Tuesday, July 28, 2009


I have waited for a while before I had the mind for my 2 cents on the issue. Reason being is that the concept is such a fuzzy one and seems to stand as yet another policy by another prime minister who seeks to outdo the previous one. As time comes along, we sort of anticipate for the policy to be abandoned or left lurking in the lukewarm while another steams up the scene. It's a pattern long practiced in this beloved land, with the exception of Rukunegara or the rather debatably disastrous NEB (DEB).

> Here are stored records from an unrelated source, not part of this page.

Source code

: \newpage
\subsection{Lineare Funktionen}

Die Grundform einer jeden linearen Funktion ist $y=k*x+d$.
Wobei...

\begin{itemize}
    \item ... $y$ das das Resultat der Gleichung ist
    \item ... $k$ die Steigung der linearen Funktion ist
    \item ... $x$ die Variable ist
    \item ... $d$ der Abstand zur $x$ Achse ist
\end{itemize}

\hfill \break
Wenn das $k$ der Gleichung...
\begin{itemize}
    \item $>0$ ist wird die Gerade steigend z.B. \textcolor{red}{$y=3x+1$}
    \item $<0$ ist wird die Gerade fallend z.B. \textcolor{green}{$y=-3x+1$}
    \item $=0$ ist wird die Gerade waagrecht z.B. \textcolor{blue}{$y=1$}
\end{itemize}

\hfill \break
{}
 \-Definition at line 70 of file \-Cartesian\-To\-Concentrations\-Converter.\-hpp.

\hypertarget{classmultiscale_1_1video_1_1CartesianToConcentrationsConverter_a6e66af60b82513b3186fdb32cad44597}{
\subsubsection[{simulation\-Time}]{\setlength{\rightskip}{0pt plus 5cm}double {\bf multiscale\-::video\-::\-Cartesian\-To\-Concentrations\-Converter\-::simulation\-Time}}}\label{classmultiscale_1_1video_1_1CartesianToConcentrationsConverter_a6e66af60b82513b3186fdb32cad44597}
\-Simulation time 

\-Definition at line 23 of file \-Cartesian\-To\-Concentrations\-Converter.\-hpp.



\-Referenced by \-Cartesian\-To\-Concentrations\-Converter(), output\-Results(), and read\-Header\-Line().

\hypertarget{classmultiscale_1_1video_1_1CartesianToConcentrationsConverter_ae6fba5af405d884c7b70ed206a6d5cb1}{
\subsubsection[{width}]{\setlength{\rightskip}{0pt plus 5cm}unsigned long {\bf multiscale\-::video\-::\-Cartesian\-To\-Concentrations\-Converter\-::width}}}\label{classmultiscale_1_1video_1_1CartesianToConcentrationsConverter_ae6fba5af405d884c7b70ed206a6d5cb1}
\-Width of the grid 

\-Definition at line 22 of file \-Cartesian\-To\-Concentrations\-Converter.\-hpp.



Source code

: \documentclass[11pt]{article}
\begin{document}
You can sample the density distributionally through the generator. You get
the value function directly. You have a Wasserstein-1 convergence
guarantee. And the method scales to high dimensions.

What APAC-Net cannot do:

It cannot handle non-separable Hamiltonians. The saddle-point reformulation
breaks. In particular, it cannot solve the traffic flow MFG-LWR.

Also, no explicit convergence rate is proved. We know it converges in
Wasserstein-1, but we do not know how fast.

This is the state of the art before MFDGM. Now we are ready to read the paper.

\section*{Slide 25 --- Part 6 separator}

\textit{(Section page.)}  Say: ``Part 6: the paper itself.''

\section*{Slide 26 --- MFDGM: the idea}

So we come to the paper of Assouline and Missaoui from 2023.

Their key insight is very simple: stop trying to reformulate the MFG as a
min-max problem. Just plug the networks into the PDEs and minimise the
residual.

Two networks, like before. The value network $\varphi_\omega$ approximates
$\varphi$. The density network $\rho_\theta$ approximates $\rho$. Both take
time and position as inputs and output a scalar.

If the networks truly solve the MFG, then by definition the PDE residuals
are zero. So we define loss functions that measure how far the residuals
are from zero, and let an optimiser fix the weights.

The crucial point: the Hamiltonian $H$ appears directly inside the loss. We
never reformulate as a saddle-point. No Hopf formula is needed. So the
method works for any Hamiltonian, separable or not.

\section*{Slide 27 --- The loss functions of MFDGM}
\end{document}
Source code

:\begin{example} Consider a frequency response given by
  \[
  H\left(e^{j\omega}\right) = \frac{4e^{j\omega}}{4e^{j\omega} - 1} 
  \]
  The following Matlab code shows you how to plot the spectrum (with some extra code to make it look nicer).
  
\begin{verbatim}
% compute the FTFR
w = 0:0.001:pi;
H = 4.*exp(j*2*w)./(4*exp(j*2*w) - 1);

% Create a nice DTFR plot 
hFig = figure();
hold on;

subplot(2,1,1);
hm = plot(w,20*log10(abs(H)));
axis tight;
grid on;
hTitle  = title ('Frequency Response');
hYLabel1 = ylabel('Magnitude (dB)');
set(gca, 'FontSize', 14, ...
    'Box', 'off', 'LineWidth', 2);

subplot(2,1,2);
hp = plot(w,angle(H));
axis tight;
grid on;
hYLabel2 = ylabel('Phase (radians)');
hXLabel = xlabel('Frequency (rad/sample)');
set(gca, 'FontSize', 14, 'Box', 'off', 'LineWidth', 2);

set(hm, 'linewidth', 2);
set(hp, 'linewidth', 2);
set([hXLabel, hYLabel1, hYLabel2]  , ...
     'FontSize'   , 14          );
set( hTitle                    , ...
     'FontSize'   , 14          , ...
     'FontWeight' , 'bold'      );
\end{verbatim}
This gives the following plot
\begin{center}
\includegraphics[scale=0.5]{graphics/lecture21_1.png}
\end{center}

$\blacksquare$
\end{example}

So while I took the time to read my head off on the topic, I could not help myself but to identify some issues that might raise a few eyebrows. I have noticed that instead of being a platform for the government to assert their want of uniting people, it has challenged the belief of many of the top tier people in the country as well as your laymen around. They follow, yes.. But ask them a question about One Malaysia, you will have many contrasting opinions on the adequacy of the implementation.

For example, on the issue of vernacular schools. Some are proposing that the different vernacular schools being closed down as it hinders unity while others think that it would be rather unfair and ignite racial unrest. The matter is; it should be a choice made available and the education system can be effective in dealing with the issue. If the Malays get the opportunity of studying in full residential schools that were designed specifically for their success, why deny the other races of privileges that they need to strive for personally?

(I have asked a bunch of 16 year olds in a full residential school about this and the answers were sometimes disconcerting, with hints of righteousness and "hak saya, bukan mereka" perception.. I am sure glad I have brought the issue up to be discussed)

The key here is OneMalaysia needs to be developed with a strong foundation without relying too much on empty rhetorics. Yes, a few plans have been developed like the Yayasan OneMalaysia or the National Scholarship where merit is the way to go. But if some of the top ministers could not lay their fingers down right to the core of OneMalaysia, you would recognise that the policy is one of a populist nature that seeks to tap on the common interest of the younger generation.

At the very end, it seemed like a knock-off version of Malaysian Malaysia, just subtly built with preference for some.